Is $\mathbb C$ the only extension of $\mathbb R$ with degree 2?
$\mathbb C$ is the complex numbers, $\mathbb R$ is the real numbers.
I am pretty sure the answer is no: $\mathbb R(\sqrt{i+2})$ has degree 2 over $\mathbb R$, and $i$ is not in that extension and it is in $\mathbb C$.
On
An extension of $\mathbb{R}$ of degree $2$ is of the form $\mathbb{R}(\alpha)$, where $\alpha$ has minimal polynomial of degree $2$ over $\mathbb{R}$. It follows that $\alpha = x + iy \in \mathbb{C}$, where $y \neq 0$. Since $\mathbb{R}(\alpha)$ contains $\mathbb{R}$, we have $i \in \mathbb{R}(\alpha)$. Thus $\mathbb{R}(\alpha) = \mathbb{C}$.

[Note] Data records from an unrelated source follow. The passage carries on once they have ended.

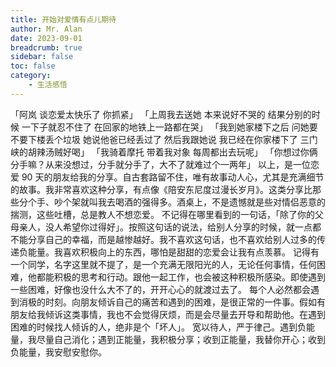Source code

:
 ```yaml
---
title: 开始对爱情有点儿期待
author: Mr. Alan
date: 2023-09-01
breadcrumb: true
sidebar: false
toc: false
category:
    - 生活感悟
---
```

「阿岚 谈恋爱太快乐了 你抓紧」
「上周我去送她 本来说好不哭的 结果分别的时候 一下子就忍不住了 在回家的地铁上一路都在哭」
「我到她家楼下之后 问她要不要下楼丢个垃圾 她说他爸已经丢过了 然后我跟她说 我已经在你家楼下了 三门峡的胡辣汤贼好喝」
「我骑着摩托 带着我对象 每周都出去玩呢」
「你想过你俩分手嘛？从来没想过，分手就分手了，大不了就难过个一两年」
以上，是一位恋爱 90 天的朋友给我的分享。自古套路留不住，唯有故事动人心，尤其是充满细节的故事。我非常喜欢这种分享，有点像《陪安东尼度过漫长岁月》。这类分享比那些分个手、吵个架就叫我去喝酒的强得多。酒桌上，不是遗憾就是些对情侣恶意的揣测，这些吐槽，总是教人不想恋爱。
不记得在哪里看到的一句话，「除了你的父母亲人，没人希望你过得好」。按照这句话的说法，给别人分享的时候，就一点都不能分享自己的幸福，而是越惨越好。我不喜欢这句话，也不喜欢给别人过多的传递负能量。我喜欢积极向上的东西，哪怕是甜甜的恋爱会让我有点羡慕。
记得有一个同学，名字这里就不提了，是一个充满无限阳光的人，无论任何事情，任何困难，他都能积极的思考和行动。跟他一起工作，也会被这种积极所感染。即使遇到一些困难，好像也没什么大不了的，开开心心的就渡过去了。
每个人必然都会遇到消极的时刻。向朋友倾诉自己的痛苦和遇到的困难，是很正常的一件事。假如有朋友给我倾诉这类事情，我也不会觉得厌烦，而是会尽量去开导和帮助他。在遇到困难的时候找人倾诉的人，绝非是个「坏人」。
宽以待人，严于律己。遇到负能量，我尽量自己消化；遇到正能量，我积极分享；收到正能量，我替你开心；收到负能量，我安慰安慰你。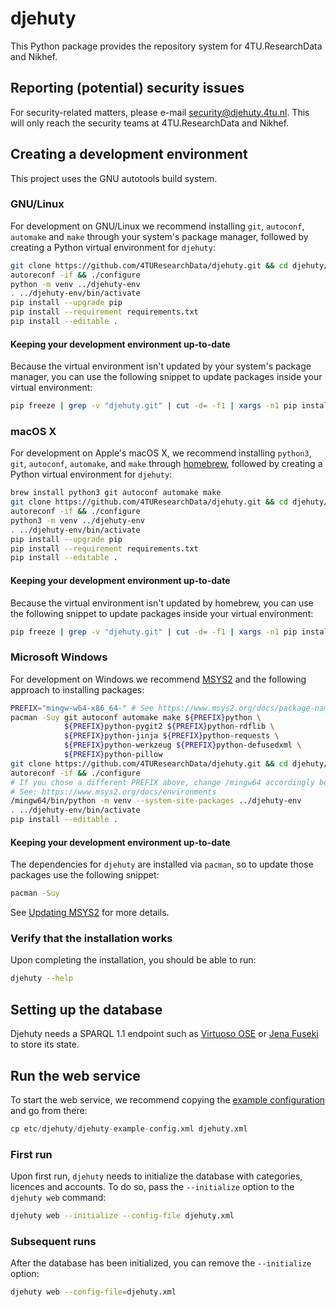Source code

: djehuty
=========

This Python package provides the repository system for 4TU.ResearchData and Nikhef.

## Reporting (potential) security issues

For security-related matters, please e-mail
[security@djehuty.4tu.nl](mailto:security@djehuty.4tu.nl).  This will only
reach the security teams at 4TU.ResearchData and Nikhef.

## Creating a development environment

This project uses the GNU autotools build system.

### GNU/Linux

For development on GNU/Linux we recommend installing `git`, `autoconf`,
`automake` and `make` through your system's package manager, followed by
creating a Python virtual environment for `djehuty`:

```bash
git clone https://github.com/4TUResearchData/djehuty.git && cd djehuty/
autoreconf -if && ./configure
python -m venv ../djehuty-env
. ../djehuty-env/bin/activate
pip install --upgrade pip
pip install --requirement requirements.txt
pip install --editable .
```

#### Keeping your development environment up-to-date

Because the virtual environment isn't updated by your system's package
manager, you can use the following snippet to update packages inside your
virtual environment:
```bash
pip freeze | grep -v "djehuty.git" | cut -d= -f1 | xargs -n1 pip install -U
```

### macOS X

For development on Apple's macOS X, we recommend installing `python3`, `git`,
`autoconf`, `automake`, and `make` through [homebrew](https://brew.sh/),
followed by creating a Python virtual environment for `djehuty`:

```bash
brew install python3 git autoconf automake make
git clone https://github.com/4TUResearchData/djehuty.git && cd djehuty/
autoreconf -if && ./configure
python3 -m venv ../djehuty-env
. ../djehuty-env/bin/activate
pip install --upgrade pip
pip install --requirement requirements.txt
pip install --editable .
```

#### Keeping your development environment up-to-date

Because the virtual environment isn't updated by homebrew, you can use the
following snippet to update packages inside your virtual environment:
```bash
pip freeze | grep -v "djehuty.git" | cut -d= -f1 | xargs -n1 pip install -U
```

### Microsoft Windows

For development on Windows we recommend [MSYS2](https://www.msys2.org/)
and the following approach to installing packages:
```bash
PREFIX="mingw-w64-x86_64-" # See https://www.msys2.org/docs/package-naming
pacman -Suy git autoconf automake make ${PREFIX}python \
            ${PREFIX}python-pygit2 ${PREFIX}python-rdflib \
            ${PREFIX}python-jinja ${PREFIX}python-requests \
            ${PREFIX}python-werkzeug ${PREFIX}python-defusedxml \
            ${PREFIX}python-pillow
git clone https://github.com/4TUResearchData/djehuty.git && cd djehuty/
autoreconf -if && ./configure
# If you chose a different PREFIX above, change /mingw64 accordingly below.
# See: https://www.msys2.org/docs/environments
/mingw64/bin/python -m venv --system-site-packages ../djehuty-env
. ../djehuty-env/bin/activate
pip install --editable .
```

#### Keeping your development environment up-to-date

The dependencies for `djehuty` are installed via `pacman`, so to update those
packages use the following snippet:
```bash
pacman -Suy
```

See [Updating MSYS2](https://www.msys2.org/docs/updating/) for more details.

### Verify that the installation works
Upon completing the installation, you should be able to run:
```bash
djehuty --help
```

## Setting up the database

Djehuty needs a SPARQL 1.1 endpoint such as
[Virtuoso OSE](https://github.com/openlink/virtuoso-opensource) or
[Jena Fuseki](https://jena.apache.org/documentation/fuseki2/) to
store its state.

## Run the web service

To start the web service, we recommend copying the
[example configuration](./etc/djehuty/djehuty-example-config.xml)
and go from there:

```python
cp etc/djehuty/djehuty-example-config.xml djehuty.xml
```

### First run

Upon first run, `djehuty` needs to initialize the database with categories,
licences and accounts.  To do so, pass the `--initialize` option to the
`djehuty web` command:

```bash
djehuty web --initialize --config-file djehuty.xml
```

### Subsequent runs

After the database has been initialized, you can remove the `--initialize`
option:
```bash
djehuty web --config-file=djehuty.xml
```
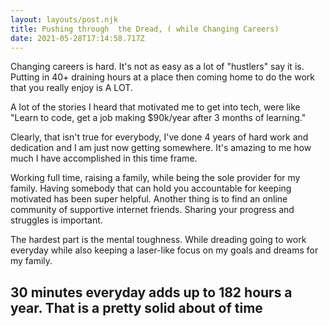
 ```yaml
---
layout: layouts/post.njk
title: Pushing through  the Dread, ( while Changing Careers)
date: 2021-05-28T17:14:58.717Z
---
```

Changing careers is hard. It's not as easy as a lot of "hustlers" say it is. Putting in 40+ draining hours at a place then coming home to do the work that you really enjoy is A LOT. 

A lot of the stories I heard that motivated me to get into tech, were like "Learn to code, get a job making $90k/year after 3 months of learning." 

Clearly, that isn't true for everybody, I've done 4 years of hard work and dedication and I am just now getting somewhere. It's amazing to me how much I have accomplished in this time frame. 

Working full time, raising a family, while being the sole provider for my family.
Having somebody that can hold you accountable for keeping motivated has been super helpful. Another thing is to find an online community of supportive internet friends.
Sharing your progress and struggles is important. 

The hardest part is the mental toughness. While dreading going to work everyday while also keeping a laser-like focus on my goals and dreams for my family. 
## 30 minutes everyday adds up to 182 hours a year. That is a pretty solid about of time 


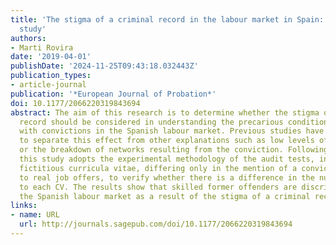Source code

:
 ```yaml
---
title: 'The stigma of a criminal record in the labour market in Spain: An experimental
  study'
authors:
- Marti Rovira
date: '2019-04-01'
publishDate: '2024-11-25T09:43:18.032443Z'
publication_types:
- article-journal
publication: '*European Journal of Probation*'
doi: 10.1177/2066220319843694
abstract: The aim of this research is to determine whether the stigma of a criminal
  record should be considered in understanding the precarious conditions of individuals
  with convictions in the Spanish labour market. Previous studies have been unable
  to separate this effect from other explanations such as low levels of education
  or the breakdown of networks resulting from the conviction. Following Pager (2007),
  this study adopts the experimental methodology of the audit tests, in which matched
  fictitious curricula vitae, differing only in the mention of a conviction, are sent
  to real job offers, to verify whether there is a difference in the number of responses
  to each CV. The results show that skilled former offenders are discriminated in
  the Spanish labour market as a result of the stigma of a criminal record.
links:
- name: URL
  url: http://journals.sagepub.com/doi/10.1177/2066220319843694
---
```

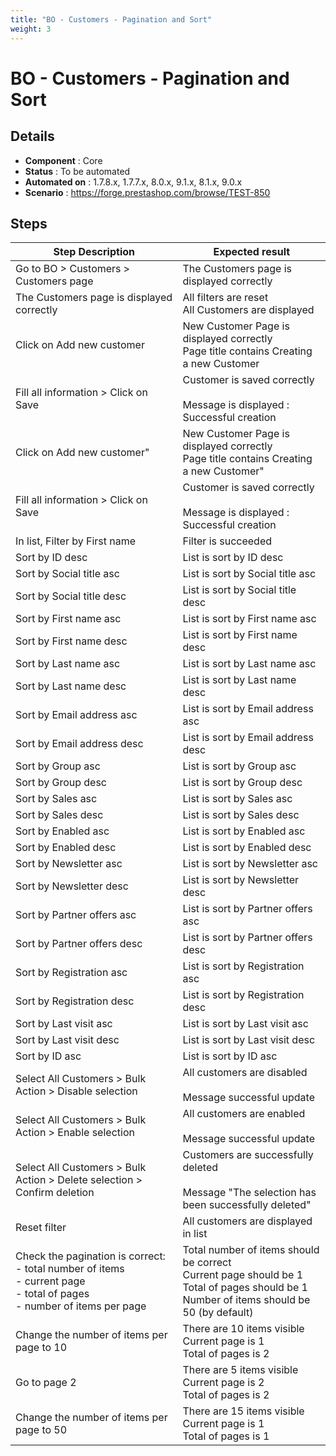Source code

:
 ```yaml
---
title: "BO - Customers - Pagination and Sort"
weight: 3
---
```


# BO - Customers - Pagination and Sort
## Details
* **Component** : Core
* **Status** : To be automated
* **Automated on** : 1.7.8.x, 1.7.7.x, 8.0.x, 9.1.x, 8.1.x, 9.0.x
* **Scenario** : https://forge.prestashop.com/browse/TEST-850

## Steps
| Step Description | Expected result |
| ----- | ----- |
| Go to BO > Customers > Customers page | The Customers page is displayed correctly |
| The Customers page is displayed correctly | All filters are reset<br>All Customers are displayed |
| Click on Add new customer | New Customer Page is displayed correctly<br>Page title contains Creating a new Customer |
| Fill all information > Click on Save | Customer is saved correctly<br><br>Message is displayed : Successful creation |
| Click on Add new customer" | New Customer Page is displayed correctly<br>Page title contains Creating a new Customer" |
| Fill all information > Click on Save | Customer is saved correctly<br><br>Message is displayed : Successful creation |
| In list, Filter by First name | Filter is succeeded |
| Sort by ID desc | List is sort by ID desc |
| Sort by Social title asc | List is sort by Social title asc |
| Sort by Social title desc | List is sort by Social title desc |
| Sort by First name asc | List is sort by First name asc |
| Sort by First name desc | List is sort by First name desc |
| Sort by Last name asc | List is sort by Last name asc |
| Sort by Last name desc | List is sort by Last name desc |
| Sort by Email address asc | List is sort by Email address asc |
| Sort by Email address desc | List is sort by Email address desc |
| Sort by Group asc | List is sort by Group asc |
| Sort by Group desc | List is sort by Group desc |
| Sort by Sales asc | List is sort by Sales asc |
| Sort by Sales desc | List is sort by Sales desc |
| Sort by Enabled asc | List is sort by Enabled asc |
| Sort by Enabled desc | List is sort by Enabled desc |
| Sort by Newsletter asc | List is sort by Newsletter asc |
| Sort by Newsletter desc | List is sort by Newsletter desc |
| Sort by Partner offers asc | List is sort by Partner offers asc |
| Sort by Partner offers desc | List is sort by Partner offers desc |
| Sort by Registration asc | List is sort by Registration asc |
| Sort by Registration desc | List is sort by Registration desc |
| Sort by Last visit asc | List is sort by Last visit asc |
| Sort by Last visit desc | List is sort by Last visit desc |
| Sort by ID asc | List is sort by ID asc |
| Select All Customers > Bulk Action > Disable selection | All customers are disabled<br><br>Message successful update |
| Select All Customers > Bulk Action > Enable selection | All customers are enabled<br><br>Message successful update |
| Select All Customers > Bulk Action > Delete selection > Confirm deletion | Customers are successfully deleted<br><br>Message "The selection has been successfully deleted" |
| Reset filter | All customers are displayed in list |
| Check the pagination is correct:<br> - total number of items<br> - current page<br> - total of pages<br> - number of items per page | Total number of items should be correct<br>Current page should be 1<br>Total of pages should be 1<br>Number of items should be 50 (by default) |
| Change the number of items per page to 10 | There are 10 items visible<br>Current page is 1<br>Total of pages is 2 |
| Go to page 2 | There are 5 items visible<br>Current page is 2<br>Total of pages is 2 |
| Change the number of items per page to 50 | There are 15 items visible<br>Current page is 1<br>Total of pages is 1 |
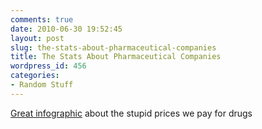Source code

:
 ```yaml
---
comments: true
date: 2010-06-30 19:52:45
layout: post
slug: the-stats-about-pharmaceutical-companies
title: The Stats About Pharmaceutical Companies
wordpress_id: 456
categories:
- Random Stuff
---
```


[Great infographic](http://www.myconfinedspace.com/2010/06/30/the-stats-about-pharmaceutical-companies/pharma-jpg/) about the stupid prices we pay for drugs
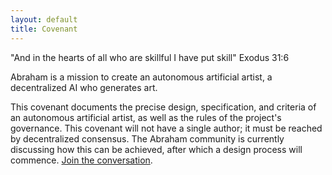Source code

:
 ```yaml
---
layout: default
title: Covenant
---
```




"And in the hearts of all who are skillful I have put skill" Exodus 31:6

Abraham is a mission to create an autonomous artificial artist, a decentralized AI who generates art. 

This covenant documents the precise design, specification, and criteria of an autonomous artificial artist, as well as the rules of the project's governance. This covenant will not have a single author; it must be reached by decentralized consensus. The Abraham community is currently discussing how this can be achieved, after which a design process will commence. [Join the conversation](https://discord.gg/4dSYwDT).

More generally if any field extension of $\mathbb{R}$ contains a complex number that is not real, then it must contain $\mathbb{C}$. This shows that in your example, we actually have $\mathbb{R}(\sqrt{i+2}) = \mathbb{C}$. Furthermore, $\mathbb{C}$ is the only field extension of $\mathbb{R}$ that has finite degree (besides $\mathbb{R}$ itself).
Any algebraic extension of $\mathbb{R}$ is contained in $\mathbb{C}$, as $\mathbb{C}$ is the algebraic closure of $\mathbb{R}$. Therefore, $\mathbb{C}$ is the only extension of $\mathbb{R}$ of degree 2, up to $\mathbb{R}$-isomorphisms. The element $i$ is contained in your extension, since the extension contains $\sqrt{i+2}^2 = i+2$ and it contains $2$, so also $i+2-2 = i$.